The beatification process commenced after "nihil obstat" was granted to the cause from the Congregation for the Causes of Saints (C.C.S.) on 1 June 1979 when he was titled as a Servant of God. The diocesan process opened on 22 March 1980 and concluded not long after, which allowed for the C.C.S. to validate the process on 14 December 1984 and later assume possession of the Positio in 1991.

Theologians approved the cause on 25 October 1996 and the C.C.S. followed this on 8 April 1997. Zatti became titled as Venerable – on 7 July 1997 – after Pope John Paul II confirmed the fact that the late religious had indeed lived a model Christian life of heroic virtue.

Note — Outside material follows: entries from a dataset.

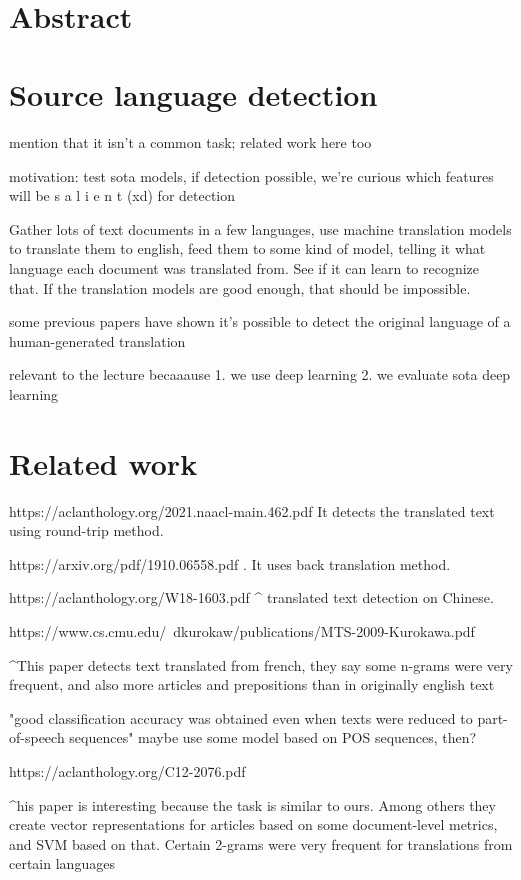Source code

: \documentclass[twocolumn]{article}
\title{{\Huge \textbf{}} \\ }
\author{ \\ {\small }}
\date{}
\begin{document}
\section*{Abstract}

\section*{Source language detection}

mention that it isn't a common task; related work here too

motivation: test sota models, if detection possible, we're curious which features will be  s a l i e n t  (xd) for detection

Gather lots of text documents in a few languages, use machine translation models to translate them to english, feed them to some kind of model, telling it what language each document was translated from. See if it can learn to recognize that. If the translation models are good enough, that should be impossible.

some previous papers have shown it’s possible to detect the original language of a human-generated translation

relevant to the lecture becaaause 1. we use deep learning 2. we evaluate sota deep learning

\section*{Related work}

https://aclanthology.org/2021.naacl-main.462.pdf 
 It detects the translated text using round-trip method. 


https://arxiv.org/pdf/1910.06558.pdf
. It uses back translation method. 


https://aclanthology.org/W18-1603.pdf
^ translated text detection on Chinese. 


https://www.cs.cmu.edu/~dkurokaw/publications/MTS-2009-Kurokawa.pdf

^This paper detects text translated from french, they say some n-grams were very frequent, and also more articles and prepositions than in originally english text

"good classification accuracy was obtained even when texts were reduced to part-of-speech sequences"  maybe use some model based on POS sequences, then?


https://aclanthology.org/C12-2076.pdf

^his paper is interesting because the task is similar to ours. Among others they create vector representations for articles based on some document-level metrics, and SVM based on that. Certain 2-grams were very frequent for translations from certain languages
\end{document}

The process for investigating a miracle opened in Buenos Aires after Jorge Mario Bergoglio – the future Pope Francis – inaugurated the process on 14 April 1998 and closed it one month later on 14 May 1998. The C.C.S. validated this process in Rome on 20 November 1998. A medical board approved the miracle on 9 March 2000 and theologians followed this decision on 27 October 2000. The C.C.S. voted in favor as well on 6 February 2001 which led to papal approval on 24 April 2001.

The postulator of this cause was Postulator General Father Pierluigi Cameroni.

Zatti was beatified on 14 April 2002 in Saint Peter's Square.

On 9 April 2022, Pope Francis authorized the Congregation for the Causes of Saints to promulgate a decree concerning a second miracle attributed to Zatti. In August 2022, it was announced that he would be canonized on 9 October 2022.